Ethnic groups of Russia, 1926–2021

Population pyramids

Future projections 
The ethnic demographic mix of the Russian Federation is projected to change far into the future. The majority population, ethnic Russians, who have been in slight decline since the 1950's will decline further due to a below replacement fertility rate and population ageing. In 2010, rough population projections from Ivan Beloborodov projecting to 2030 estimated that the percentage of Russians within the population would decrease to around 70 to 60% of the total population.

Language and culture

Although the constitution of Russia recognizes Russian as the official language, the individual republics may declare one or more official languages. Many of these subjects have at least two—Russian and the language of the "eponymous" nationality. There is a minority language scene in most subjects of the country, with more than 1,350 newspapers and magazines, 300 TV channels and 250 radio stations in over 50 of these minority languages. Moreover, new legislation allows usage of minority languages in federal radio and TV broadcasting. 
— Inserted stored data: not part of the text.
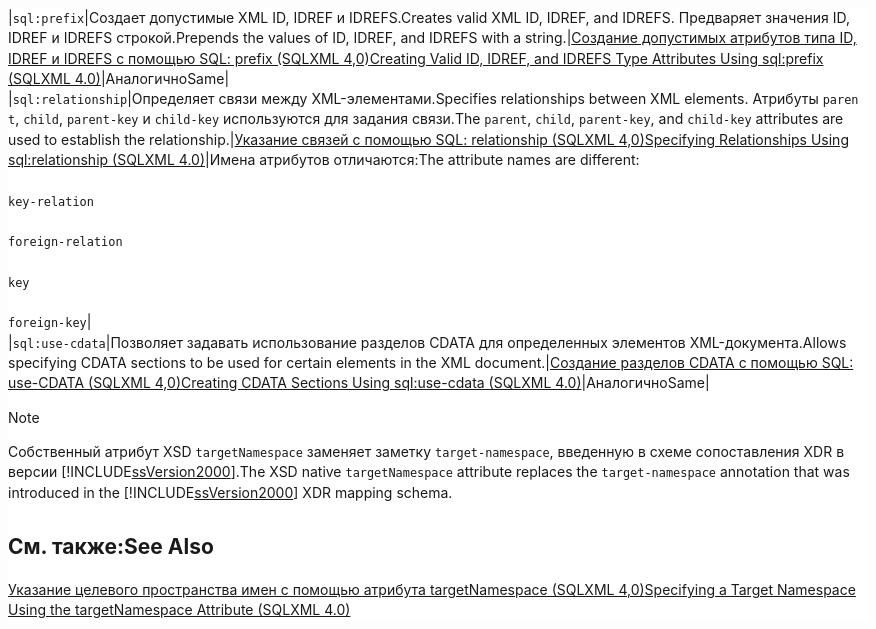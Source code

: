 |`sql:prefix`|<span data-ttu-id="b8646-142">Создает допустимые XML ID, IDREF и IDREFS.</span><span class="sxs-lookup"><span data-stu-id="b8646-142">Creates valid XML ID, IDREF, and IDREFS.</span></span> <span data-ttu-id="b8646-143">Предваряет значения ID, IDREF и IDREFS строкой.</span><span class="sxs-lookup"><span data-stu-id="b8646-143">Prepends the values of ID, IDREF, and IDREFS with a string.</span></span>|[<span data-ttu-id="b8646-144">Создание допустимых атрибутов типа ID, IDREF и IDREFS с помощью SQL: prefix &#40;SQLXML 4,0&#41;</span><span class="sxs-lookup"><span data-stu-id="b8646-144">Creating Valid ID, IDREF, and IDREFS Type Attributes Using sql:prefix &#40;SQLXML 4.0&#41;</span></span>](creating-valid-id-idref-and-idrefs-type-attributes-using-sql-prefix-sqlxml-4-0.md)|<span data-ttu-id="b8646-145">Аналогично</span><span class="sxs-lookup"><span data-stu-id="b8646-145">Same</span></span>|  
|`sql:relationship`|<span data-ttu-id="b8646-146">Определяет связи между XML-элементами.</span><span class="sxs-lookup"><span data-stu-id="b8646-146">Specifies relationships between XML elements.</span></span> <span data-ttu-id="b8646-147">Атрибуты `parent`, `child`, `parent-key` и `child-key` используются для задания связи.</span><span class="sxs-lookup"><span data-stu-id="b8646-147">The `parent`, `child`, `parent-key`, and `child-key` attributes are used to establish the relationship.</span></span>|[<span data-ttu-id="b8646-148">Указание связей с помощью SQL: relationship &#40;SQLXML 4,0&#41;</span><span class="sxs-lookup"><span data-stu-id="b8646-148">Specifying Relationships Using sql:relationship &#40;SQLXML 4.0&#41;</span></span>](specifying-relationships-using-sql-relationship-sqlxml-4-0.md)|<span data-ttu-id="b8646-149">Имена атрибутов отличаются:</span><span class="sxs-lookup"><span data-stu-id="b8646-149">The attribute names are different:</span></span><br /><br /> `key-relation`<br /><br /> `foreign-relation`<br /><br /> `key`<br /><br /> `foreign-key`|  
|`sql:use-cdata`|<span data-ttu-id="b8646-150">Позволяет задавать использование разделов CDATA для определенных элементов XML-документа.</span><span class="sxs-lookup"><span data-stu-id="b8646-150">Allows specifying CDATA sections to be used for certain elements in the XML document.</span></span>|[<span data-ttu-id="b8646-151">Создание разделов CDATA с помощью SQL: use-CDATA &#40;SQLXML 4,0&#41;</span><span class="sxs-lookup"><span data-stu-id="b8646-151">Creating CDATA Sections Using sql:use-cdata &#40;SQLXML 4.0&#41;</span></span>](creating-cdata-sections-using-sql-use-cdata-sqlxml-4-0.md)|<span data-ttu-id="b8646-152">Аналогично</span><span class="sxs-lookup"><span data-stu-id="b8646-152">Same</span></span>|  
  
> [!NOTE]  
>  <span data-ttu-id="b8646-153">Собственный атрибут XSD `targetNamespace` заменяет заметку `target-namespace`, введенную в схеме сопоставления XDR в версии [!INCLUDE[ssVersion2000](../../includes/ssversion2000-md.md)].</span><span class="sxs-lookup"><span data-stu-id="b8646-153">The XSD native `targetNamespace` attribute replaces the `target-namespace` annotation that was introduced in the [!INCLUDE[ssVersion2000](../../includes/ssversion2000-md.md)] XDR mapping schema.</span></span>  
  
## <a name="see-also"></a><span data-ttu-id="b8646-154">См. также:</span><span class="sxs-lookup"><span data-stu-id="b8646-154">See Also</span></span>  
 [<span data-ttu-id="b8646-155">Указание целевого пространства имен с помощью атрибута targetNamespace &#40;SQLXML 4,0&#41;</span><span class="sxs-lookup"><span data-stu-id="b8646-155">Specifying a Target Namespace Using the targetNamespace Attribute &#40;SQLXML 4.0&#41;</span></span>](specifying-a-target-namespace-using-the-targetnamespace-attribute-sqlxml-4-0.md)  
  
  
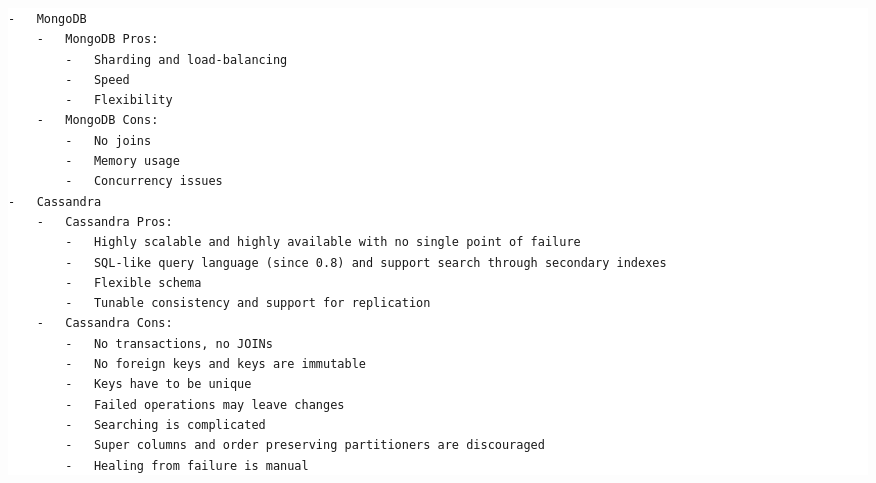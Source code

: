     -   MongoDB
        -   MongoDB Pros:
            -   Sharding and load-balancing
            -   Speed
            -   Flexibility
        -   MongoDB Cons:
            -   No joins
            -   Memory usage
            -   Concurrency issues
    -   Cassandra
        -   Cassandra Pros:
            -   Highly scalable and highly available with no single point of failure
            -   SQL-like query language (since 0.8) and support search through secondary indexes
            -   Flexible schema
            -   Tunable consistency and support for replication
        -   Cassandra Cons:
            -   No transactions, no JOINs
            -   No foreign keys and keys are immutable
            -   Keys have to be unique
            -   Failed operations may leave changes
            -   Searching is complicated
            -   Super columns and order preserving partitioners are discouraged
            -   Healing from failure is manual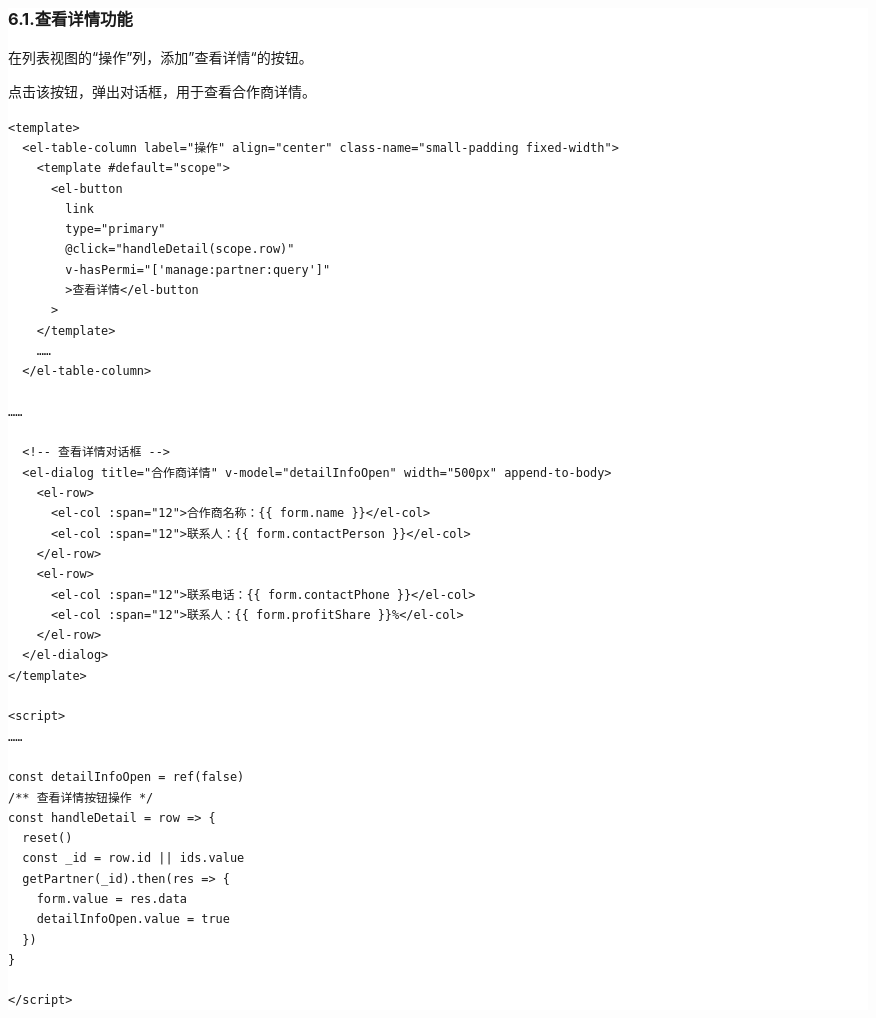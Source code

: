 ### 6.1.查看详情功能

在列表视图的“操作”列，添加”查看详情“的按钮。

点击该按钮，弹出对话框，用于查看合作商详情。

```vue
<template>
  <el-table-column label="操作" align="center" class-name="small-padding fixed-width">
    <template #default="scope">
      <el-button
        link
        type="primary"
        @click="handleDetail(scope.row)"
        v-hasPermi="['manage:partner:query']"
        >查看详情</el-button
      >
    </template>
    ……
  </el-table-column>

……

  <!-- 查看详情对话框 -->
  <el-dialog title="合作商详情" v-model="detailInfoOpen" width="500px" append-to-body>
    <el-row>
      <el-col :span="12">合作商名称：{{ form.name }}</el-col>
      <el-col :span="12">联系人：{{ form.contactPerson }}</el-col>
    </el-row>
    <el-row>
      <el-col :span="12">联系电话：{{ form.contactPhone }}</el-col>
      <el-col :span="12">联系人：{{ form.profitShare }}%</el-col>
    </el-row>
  </el-dialog>
</template>

<script>
……

const detailInfoOpen = ref(false)
/** 查看详情按钮操作 */
const handleDetail = row => {
  reset()
  const _id = row.id || ids.value
  getPartner(_id).then(res => {
    form.value = res.data
    detailInfoOpen.value = true
  })
}

</script>
```
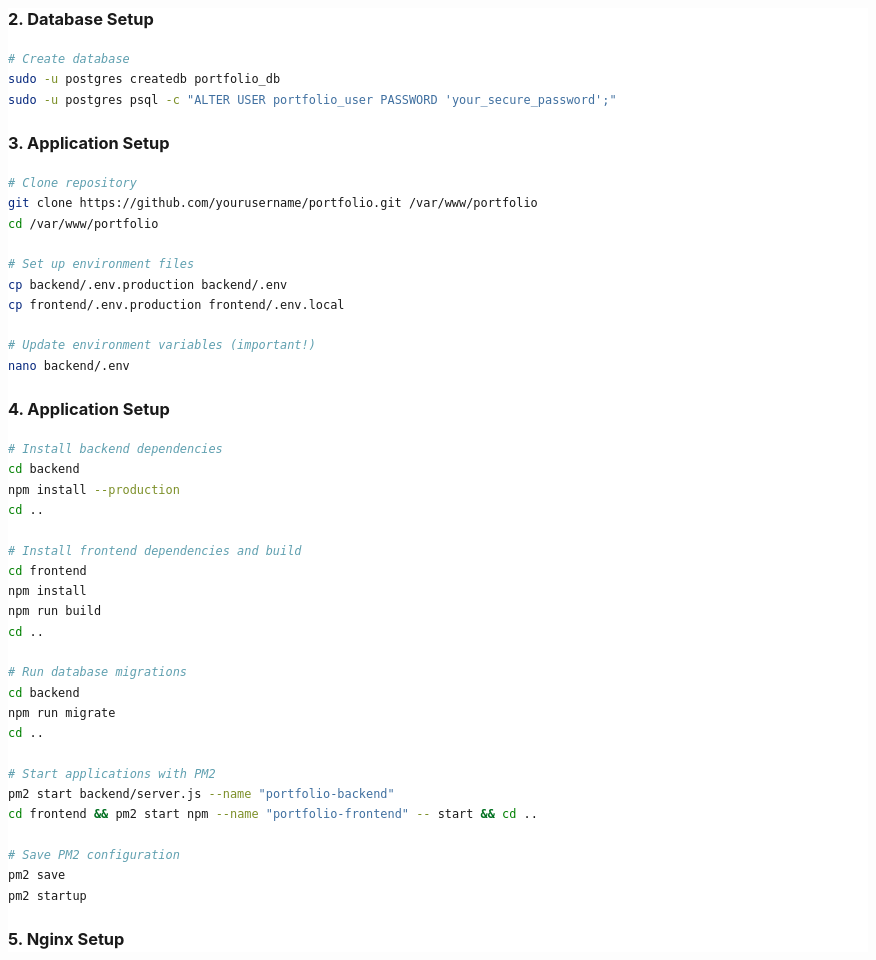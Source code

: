 ### 2. Database Setup

```bash
# Create database
sudo -u postgres createdb portfolio_db
sudo -u postgres psql -c "ALTER USER portfolio_user PASSWORD 'your_secure_password';"
```

### 3. Application Setup

```bash
# Clone repository
git clone https://github.com/yourusername/portfolio.git /var/www/portfolio
cd /var/www/portfolio

# Set up environment files
cp backend/.env.production backend/.env
cp frontend/.env.production frontend/.env.local

# Update environment variables (important!)
nano backend/.env
```

### 4. Application Setup

```bash
# Install backend dependencies
cd backend
npm install --production
cd ..

# Install frontend dependencies and build
cd frontend
npm install
npm run build
cd ..

# Run database migrations
cd backend
npm run migrate
cd ..

# Start applications with PM2
pm2 start backend/server.js --name "portfolio-backend"
cd frontend && pm2 start npm --name "portfolio-frontend" -- start && cd ..

# Save PM2 configuration
pm2 save
pm2 startup
```

### 5. Nginx Setup
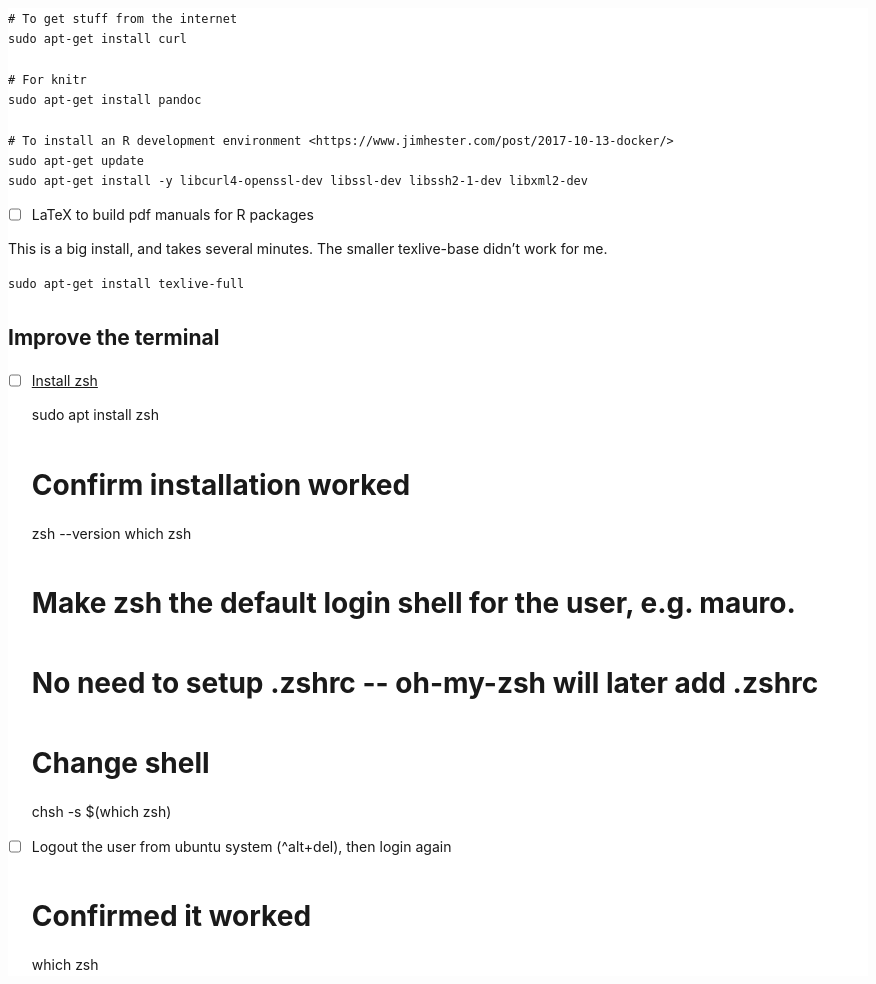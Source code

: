     # To get stuff from the internet
    sudo apt-get install curl
    
    # For knitr
    sudo apt-get install pandoc
    
    # To install an R development environment <https://www.jimhester.com/post/2017-10-13-docker/>
    sudo apt-get update
    sudo apt-get install -y libcurl4-openssl-dev libssl-dev libssh2-1-dev libxml2-dev

  - [ ] LaTeX to build pdf manuals for R packages

This is a big install, and takes several minutes. The smaller
texlive-base didn’t work for me.

    sudo apt-get install texlive-full

## Improve the terminal

  - [ ] [Install
    zsh](https://github.com/ohmyzsh/ohmyzsh/wiki/Installing-ZSH)



    sudo apt install zsh
    
    # Confirm installation worked
    zsh --version
    which zsh
    
    # Make zsh the default login shell for the user, e.g. mauro. 
    # No need to setup .zshrc -- oh-my-zsh will later add .zshrc
    
    # Change shell
    chsh -s $(which zsh)

  - [ ] Logout the user from ubuntu system (^alt+del), then login again



    # Confirmed it worked
    which zsh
In 2007, there were 6,260 schools which provided teaching in 38 minority languages. Over 75 minority languages were taught as a discipline in 10,404 schools. The Ministers of Council of Europe has noted significant efforts to improve the supply of minority language textbooks and teachers, as well as a greater availability of minority language teaching. However, as Ministers has noted, there remain shortcomings in the access to education of a person(s) belonging to certain minorities. 

There are more than 2,000 national minorities' public associations and 560 national cultural autonomies, however the Committee of Ministers has noted that in many regions, amount of state support for the preservation and development of minority cultures is still inadequate. There's a significant difference between "eponymous" ethnic groups and nationalities without their own national territory, as resources of the last are relatively limited.

Indigenous peoples

Russia is also home to a particular category of minority peoples, i.e. small indigenous peoples of the North and Far East, who maintain very traditional lifestyles, often in a hazardous climatic environment, while adapting to the modern world. After the fall of the Soviet Union, Russia passed legislation to protect rights of these small northern indigenous peoples. 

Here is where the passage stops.